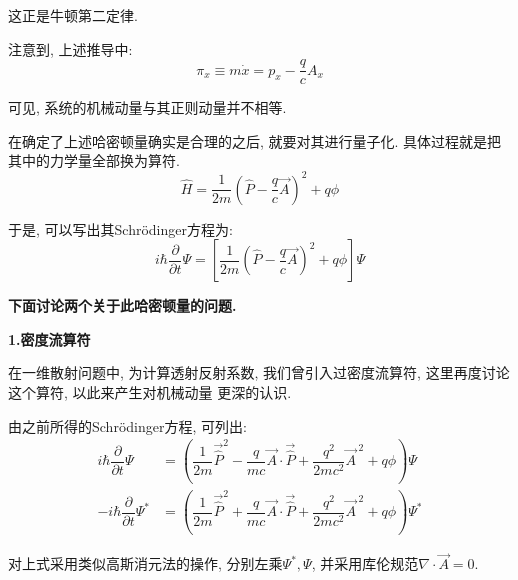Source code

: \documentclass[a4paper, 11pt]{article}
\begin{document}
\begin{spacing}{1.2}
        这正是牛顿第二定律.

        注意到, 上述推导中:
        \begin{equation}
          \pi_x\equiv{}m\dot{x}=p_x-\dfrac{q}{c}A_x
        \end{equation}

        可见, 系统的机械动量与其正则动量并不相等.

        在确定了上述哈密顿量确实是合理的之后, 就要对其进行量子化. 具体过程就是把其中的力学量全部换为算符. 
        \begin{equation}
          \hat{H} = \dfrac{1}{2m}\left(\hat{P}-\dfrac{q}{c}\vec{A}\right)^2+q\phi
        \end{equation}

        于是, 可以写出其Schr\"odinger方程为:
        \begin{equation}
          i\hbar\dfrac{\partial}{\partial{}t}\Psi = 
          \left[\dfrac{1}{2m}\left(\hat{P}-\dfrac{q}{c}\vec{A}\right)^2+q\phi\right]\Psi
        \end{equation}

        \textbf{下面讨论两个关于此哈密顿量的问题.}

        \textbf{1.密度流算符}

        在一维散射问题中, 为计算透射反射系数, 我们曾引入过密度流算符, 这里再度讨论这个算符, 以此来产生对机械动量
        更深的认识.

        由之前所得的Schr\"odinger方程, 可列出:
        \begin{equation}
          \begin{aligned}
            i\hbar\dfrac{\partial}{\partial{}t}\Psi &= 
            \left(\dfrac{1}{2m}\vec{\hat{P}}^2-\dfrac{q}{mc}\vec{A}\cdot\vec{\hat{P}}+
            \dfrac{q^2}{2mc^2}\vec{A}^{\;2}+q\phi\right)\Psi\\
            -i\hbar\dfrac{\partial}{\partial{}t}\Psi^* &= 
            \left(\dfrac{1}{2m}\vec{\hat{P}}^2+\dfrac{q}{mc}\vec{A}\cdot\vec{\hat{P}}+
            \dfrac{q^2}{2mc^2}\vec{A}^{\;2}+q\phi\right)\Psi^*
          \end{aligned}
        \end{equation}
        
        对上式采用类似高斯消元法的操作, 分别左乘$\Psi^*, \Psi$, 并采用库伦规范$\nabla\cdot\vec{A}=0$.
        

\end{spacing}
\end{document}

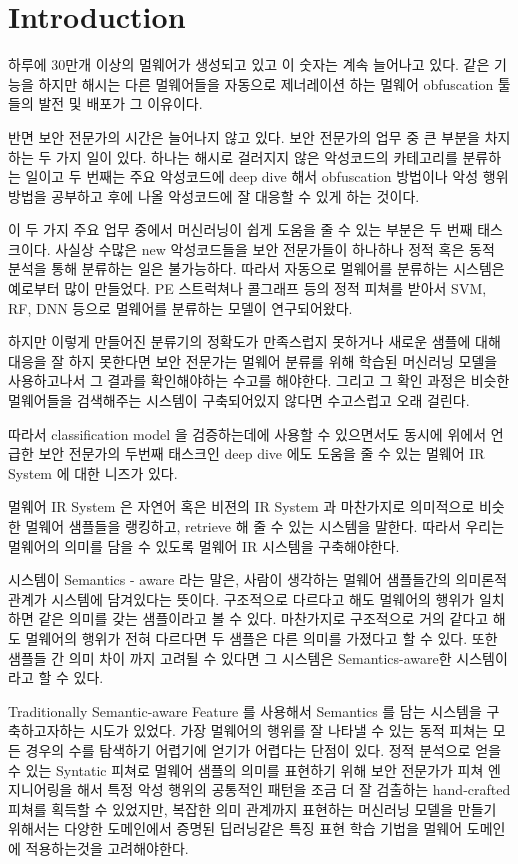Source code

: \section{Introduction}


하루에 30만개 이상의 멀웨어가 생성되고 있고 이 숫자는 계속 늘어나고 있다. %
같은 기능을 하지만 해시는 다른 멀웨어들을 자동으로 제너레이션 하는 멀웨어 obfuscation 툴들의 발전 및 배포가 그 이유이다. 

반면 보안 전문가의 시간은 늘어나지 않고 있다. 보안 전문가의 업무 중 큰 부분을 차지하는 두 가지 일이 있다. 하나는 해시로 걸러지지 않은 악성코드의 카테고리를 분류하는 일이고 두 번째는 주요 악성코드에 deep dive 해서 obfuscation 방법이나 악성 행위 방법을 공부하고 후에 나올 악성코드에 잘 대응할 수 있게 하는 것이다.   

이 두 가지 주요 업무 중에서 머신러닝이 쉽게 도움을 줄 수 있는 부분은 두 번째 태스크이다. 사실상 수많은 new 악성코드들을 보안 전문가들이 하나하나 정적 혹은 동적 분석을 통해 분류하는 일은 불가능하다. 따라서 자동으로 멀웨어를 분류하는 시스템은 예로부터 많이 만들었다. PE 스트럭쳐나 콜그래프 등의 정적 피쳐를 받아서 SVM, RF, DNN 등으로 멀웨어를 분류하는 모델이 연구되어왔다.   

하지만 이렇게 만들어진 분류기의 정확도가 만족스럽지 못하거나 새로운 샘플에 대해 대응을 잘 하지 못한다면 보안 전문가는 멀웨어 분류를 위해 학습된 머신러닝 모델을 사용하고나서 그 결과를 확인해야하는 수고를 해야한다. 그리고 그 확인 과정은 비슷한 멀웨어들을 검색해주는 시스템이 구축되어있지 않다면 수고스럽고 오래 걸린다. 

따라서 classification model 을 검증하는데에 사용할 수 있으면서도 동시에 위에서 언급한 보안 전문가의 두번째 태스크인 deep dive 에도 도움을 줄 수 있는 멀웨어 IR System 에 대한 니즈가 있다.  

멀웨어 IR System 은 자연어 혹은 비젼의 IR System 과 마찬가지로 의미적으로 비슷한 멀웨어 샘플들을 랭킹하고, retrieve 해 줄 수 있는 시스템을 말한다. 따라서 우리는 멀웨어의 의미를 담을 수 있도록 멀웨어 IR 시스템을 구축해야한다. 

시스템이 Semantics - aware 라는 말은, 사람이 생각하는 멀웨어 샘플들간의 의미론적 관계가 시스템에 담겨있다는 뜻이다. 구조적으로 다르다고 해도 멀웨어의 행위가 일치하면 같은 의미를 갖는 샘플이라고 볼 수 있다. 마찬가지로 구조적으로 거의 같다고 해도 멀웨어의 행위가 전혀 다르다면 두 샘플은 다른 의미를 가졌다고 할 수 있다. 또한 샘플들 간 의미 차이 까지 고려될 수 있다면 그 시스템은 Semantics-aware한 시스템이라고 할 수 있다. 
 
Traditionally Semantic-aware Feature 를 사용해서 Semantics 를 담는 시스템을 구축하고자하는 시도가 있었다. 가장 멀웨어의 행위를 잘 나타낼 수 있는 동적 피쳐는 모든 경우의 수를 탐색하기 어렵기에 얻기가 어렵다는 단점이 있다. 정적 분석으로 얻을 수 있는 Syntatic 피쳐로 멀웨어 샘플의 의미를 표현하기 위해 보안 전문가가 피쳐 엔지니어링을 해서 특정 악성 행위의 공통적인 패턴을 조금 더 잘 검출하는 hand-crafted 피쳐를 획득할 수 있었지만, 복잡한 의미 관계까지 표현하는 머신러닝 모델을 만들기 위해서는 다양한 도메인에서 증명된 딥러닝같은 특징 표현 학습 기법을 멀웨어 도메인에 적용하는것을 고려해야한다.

━━━━━━━━

Exercise description:
Copy out exactly the material that runs from the line with "在一维散射问题中, 为计算透射反射系数, 我们曾引入过密度流算符, 这里再度讨论这个算符, 以此来产生对机械动量" to the line with "하루에 30만개 이상의 멀웨어가 생성되고 있고 이 숫자는 계속 늘어나고 있다. %", ends included, and leave the pictures behind.

Solution for this problem:
        在一维散射问题中, 为计算透射反射系数, 我们曾引入过密度流算符, 这里再度讨论这个算符, 以此来产生对机械动量
        更深的认识.

        由之前所得的Schr\"odinger方程, 可列出:
        \begin{equation}
          \begin{aligned}
            i\hbar\dfrac{\partial}{\partial{}t}\Psi &= 
            \left(\dfrac{1}{2m}\vec{\hat{P}}^2-\dfrac{q}{mc}\vec{A}\cdot\vec{\hat{P}}+
            \dfrac{q^2}{2mc^2}\vec{A}^{\;2}+q\phi\right)\Psi\\
            -i\hbar\dfrac{\partial}{\partial{}t}\Psi^* &= 
            \left(\dfrac{1}{2m}\vec{\hat{P}}^2+\dfrac{q}{mc}\vec{A}\cdot\vec{\hat{P}}+
            \dfrac{q^2}{2mc^2}\vec{A}^{\;2}+q\phi\right)\Psi^*
          \end{aligned}
        \end{equation}
        
        对上式采用类似高斯消元法的操作, 分别左乘$\Psi^*, \Psi$, 并采用库伦规范$\nabla\cdot\vec{A}=0$.
        

\end{spacing}
\end{document}

Source code

: \section{Introduction}


하루에 30만개 이상의 멀웨어가 생성되고 있고 이 숫자는 계속 늘어나고 있다. %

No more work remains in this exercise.